Le bonheur est un processus qui se développe sous la surface.Alors que je finis de mettre la table pour Tou Bichevat, je pense au travail qui s’opère sous la terre. Nous avons tous des circonstances de vie différentes, et nous avons tous un choix fondamental à faire : allons-nous construire avec elles ou pas ? C’est la clé du bonheur, car le bonheur est un processus qui se développe sous la surface pendant des mois avant que nous en voyions les fruits.
Dans son livre Outliers, Malcolm Gladwell cite le neurologue Daniel Levitin : « L’image qui se dégage de ces études est que dix mille heures de pratique sont nécessaires pour atteindre le niveau de maîtrise associé au fait d’être un expert de classe mondiale dans n’importe quel domaine. Dans toutes les études sur les compositeurs, les basketteurs, les écrivains, les patineurs, les pianistes de concert, les joueurs d’échecs, les grands criminels, etc., ce chiffre revient sans cesse... personne n’a encore trouvé de cas où une véritable expertise de classe mondiale a été atteinte en moins de temps. Il semble que le cerveau ait besoin de ce temps pour assimiler tout ce qu’il doit savoir pour atteindre une véritable maîtrise » (p. 40).
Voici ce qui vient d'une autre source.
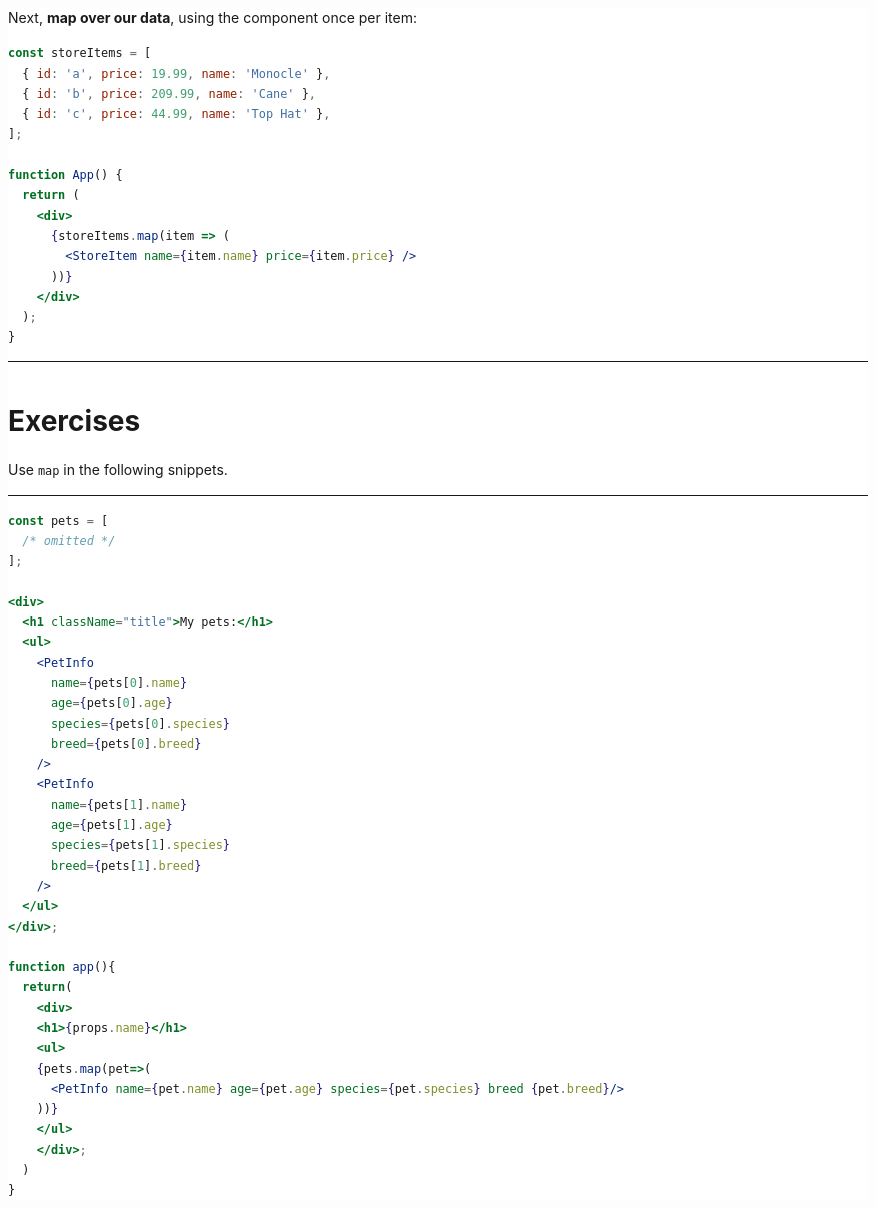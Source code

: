 
Next, **map over our data**, using the component once per item:

```jsx
const storeItems = [
  { id: 'a', price: 19.99, name: 'Monocle' },
  { id: 'b', price: 209.99, name: 'Cane' },
  { id: 'c', price: 44.99, name: 'Top Hat' },
];

function App() {
  return (
    <div>
      {storeItems.map(item => (
        <StoreItem name={item.name} price={item.price} />
      ))}
    </div>
  );
}
```

---

# Exercises

Use `map` in the following snippets.

---

```jsx
const pets = [
  /* omitted */
];

<div>
  <h1 className="title">My pets:</h1>
  <ul>
    <PetInfo
      name={pets[0].name}
      age={pets[0].age}
      species={pets[0].species}
      breed={pets[0].breed}
    />
    <PetInfo
      name={pets[1].name}
      age={pets[1].age}
      species={pets[1].species}
      breed={pets[1].breed}
    />
  </ul>
</div>;

function app(){
  return(
    <div>
    <h1>{props.name}</h1>
    <ul>
    {pets.map(pet=>(
      <PetInfo name={pet.name} age={pet.age} species={pet.species} breed {pet.breed}/>
    ))}
    </ul>
    </div>;
  )
}

```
Avant d’abandonner, nous devons donc nous rappeler qu’il faut peut-être une dernière tentative pour percer le sol gelé. Le but des fruits dans la création est de nous rappeler d’apprécier chaque étape et chaque heure du processus lui-même. Nous n’avons pas « besoin » des fruits, mais ils donnent du goût et de la couleur à nos vies. Ils sont là pour nous rappeler que chaque étape de notre voyage, y compris l’étape invisible de la montée de la sève dans l’arbre, est destinée à être chérie et célébrée.